También sentía cierto alivio, agradecida por dónde había dejado su debilidad.

En cualquier caso, estaba muy conflictuada en este momento.

Realmente quería buscar la ayuda de Qin Feng, pero ciertamente no podía hacer la petición ella misma, ¿verdad?

¡A menos que fuera su novia!

Sun Manli estaba desconcertada por el comportamiento inusual de Tao Xiaoshuang.

Siempre sintió que algo andaba mal con esa chica esta noche pero no podía precisar qué era.

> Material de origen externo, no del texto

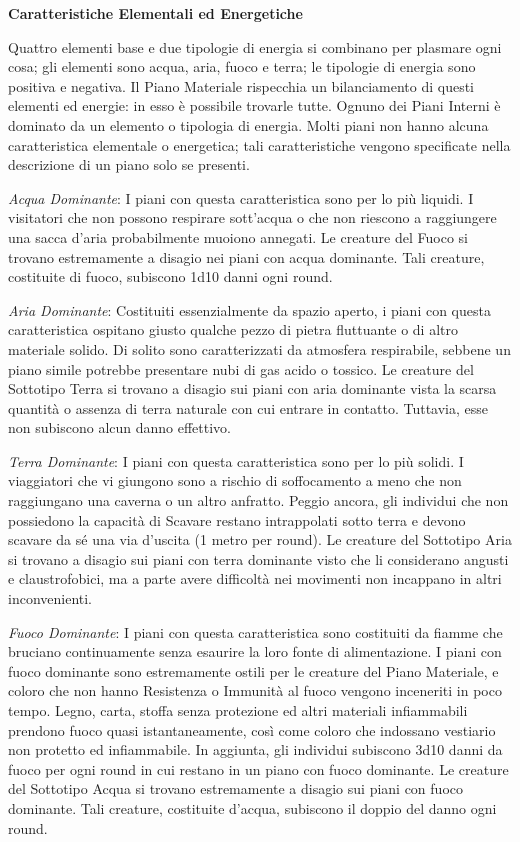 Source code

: \documentclass[a4paper,twoside,openany]{book}
\begin{document}
\begin{multicols}{2}
\medskip

\textbf{Caratteristiche Elementali ed Energetiche}

\medskip

Quattro elementi base e due tipologie di energia si combinano per plasmare ogni cosa; gli elementi sono acqua, aria, fuoco e terra; le tipologie di energia sono positiva e negativa. Il Piano Materiale rispecchia un bilanciamento di questi elementi ed energie: in esso è possibile trovarle tutte. Ognuno dei Piani Interni è dominato da un elemento o tipologia di energia. Molti piani non hanno alcuna caratteristica elementale o energetica; tali caratteristiche vengono specificate nella descrizione di un piano solo se presenti.

\emph{Acqua Dominante}: I piani con questa caratteristica sono per lo più liquidi. I visitatori che non possono respirare sott'acqua o che non riescono a raggiungere una sacca d'aria probabilmente muoiono annegati. Le creature del Fuoco si trovano estremamente a disagio nei piani con acqua dominante. Tali creature, costituite di fuoco, subiscono 1d10 danni ogni round.

\emph{Aria Dominante}: Costituiti essenzialmente da spazio aperto, i piani con questa caratteristica ospitano giusto qualche pezzo di pietra fluttuante o di altro materiale solido. Di solito sono caratterizzati da atmosfera respirabile, sebbene un piano simile potrebbe presentare nubi di gas acido o tossico. Le creature del Sottotipo Terra si trovano a disagio sui piani con aria dominante vista la scarsa quantità o assenza di terra naturale con cui entrare in contatto. Tuttavia, esse non subiscono alcun danno effettivo.

\emph{Terra Dominante}: I piani con questa caratteristica sono per lo più solidi. I viaggiatori che vi giungono sono a rischio di soffocamento a meno che non raggiungano una caverna o un altro anfratto. Peggio ancora, gli individui che non possiedono la capacità di Scavare restano intrappolati sotto terra e devono scavare da sé una via d'uscita (1 metro per round).
Le creature del Sottotipo Aria si trovano a disagio sui piani con terra dominante visto che li considerano angusti e claustrofobici, ma a parte avere difficoltà nei movimenti non incappano in altri inconvenienti.

\emph{Fuoco Dominante}: I piani con questa caratteristica sono costituiti da fiamme che bruciano continuamente senza esaurire la loro fonte di alimentazione. I piani con fuoco dominante sono estremamente ostili per le creature del Piano Materiale, e coloro che non hanno Resistenza o Immunità al fuoco vengono inceneriti in poco tempo. Legno, carta, stoffa senza protezione ed altri materiali infiammabili prendono fuoco quasi istantaneamente, così come coloro che indossano vestiario non protetto ed infiammabile. In aggiunta, gli individui subiscono 3d10 danni da fuoco per ogni round in cui restano in un piano con fuoco dominante. Le creature del Sottotipo Acqua si trovano estremamente a disagio sui piani con fuoco dominante. Tali creature, costituite d'acqua, subiscono il doppio del danno ogni round.


\end{multicols}
\end{document}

Al día siguiente, por la mañana.

Después de llevar a Xue Xiaochan a la oficina, Qin Feng bajó a comprar un tazón de fideos con carne de res y lo trajo de vuelta a la oficina.

—¿Quieres un poco?

—No.

Xue Xiaochan estaba ocupada y no tenía tiempo para lidiar con esto.

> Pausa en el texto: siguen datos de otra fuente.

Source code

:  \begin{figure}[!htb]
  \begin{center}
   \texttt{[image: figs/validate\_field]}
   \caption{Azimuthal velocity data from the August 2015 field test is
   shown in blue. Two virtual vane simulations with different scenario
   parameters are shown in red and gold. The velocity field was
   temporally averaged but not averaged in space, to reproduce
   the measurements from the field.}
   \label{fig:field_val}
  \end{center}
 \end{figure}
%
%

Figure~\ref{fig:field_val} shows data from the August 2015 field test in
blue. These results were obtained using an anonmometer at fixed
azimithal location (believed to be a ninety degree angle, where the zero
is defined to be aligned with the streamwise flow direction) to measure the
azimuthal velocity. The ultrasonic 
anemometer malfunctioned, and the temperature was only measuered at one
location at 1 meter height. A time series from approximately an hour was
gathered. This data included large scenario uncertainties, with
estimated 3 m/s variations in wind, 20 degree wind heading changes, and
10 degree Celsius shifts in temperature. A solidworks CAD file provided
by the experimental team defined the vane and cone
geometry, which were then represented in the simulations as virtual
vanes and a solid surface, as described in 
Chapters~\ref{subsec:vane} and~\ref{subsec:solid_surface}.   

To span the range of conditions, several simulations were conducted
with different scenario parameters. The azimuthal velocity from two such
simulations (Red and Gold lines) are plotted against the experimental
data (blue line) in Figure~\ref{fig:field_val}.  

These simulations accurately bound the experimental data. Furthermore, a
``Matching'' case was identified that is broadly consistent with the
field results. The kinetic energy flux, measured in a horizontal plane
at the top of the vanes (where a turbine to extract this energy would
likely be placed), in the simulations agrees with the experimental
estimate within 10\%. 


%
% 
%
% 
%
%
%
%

Aun así, no pudo evitar levantar la mirada con curiosidad.

—¿Por qué solo compraste un tazón?

—Como no vas a comer, ¿no estás siempre quejándote de la dieta?

Ya sean fideos o carne de res, las calorías son muy altas, ¡no apropiadas para alguien como tú que está a dieta!

—¡Sal y come!

Estás apestando toda la oficina.

—No lo haré.

Xue Xiaochan dejó de prestar atención a Qin Feng, este tipo era un sinvergüenza, no tenía sentido hablar con él.

Sluuuurp…

Sluuuurp…

Qin Feng comía ruidosamente, con grandes bocados, haciendo mucho ruido.

¡Aunque afirmaba con vehemencia que quería hacer dieta, Xue Xiaochan no había comido durante tres comidas ya!

El aroma de los fideos con carne de res asaltaba sus fosas nasales, haciendo que su estómago ya hambriento gruñera incesantemente.

—¿Eres molesto o qué?

¡Apresúrate y sal de aquí!

Qin Feng tomó el tazón y se alejó rodando, pero no fuera de la oficina.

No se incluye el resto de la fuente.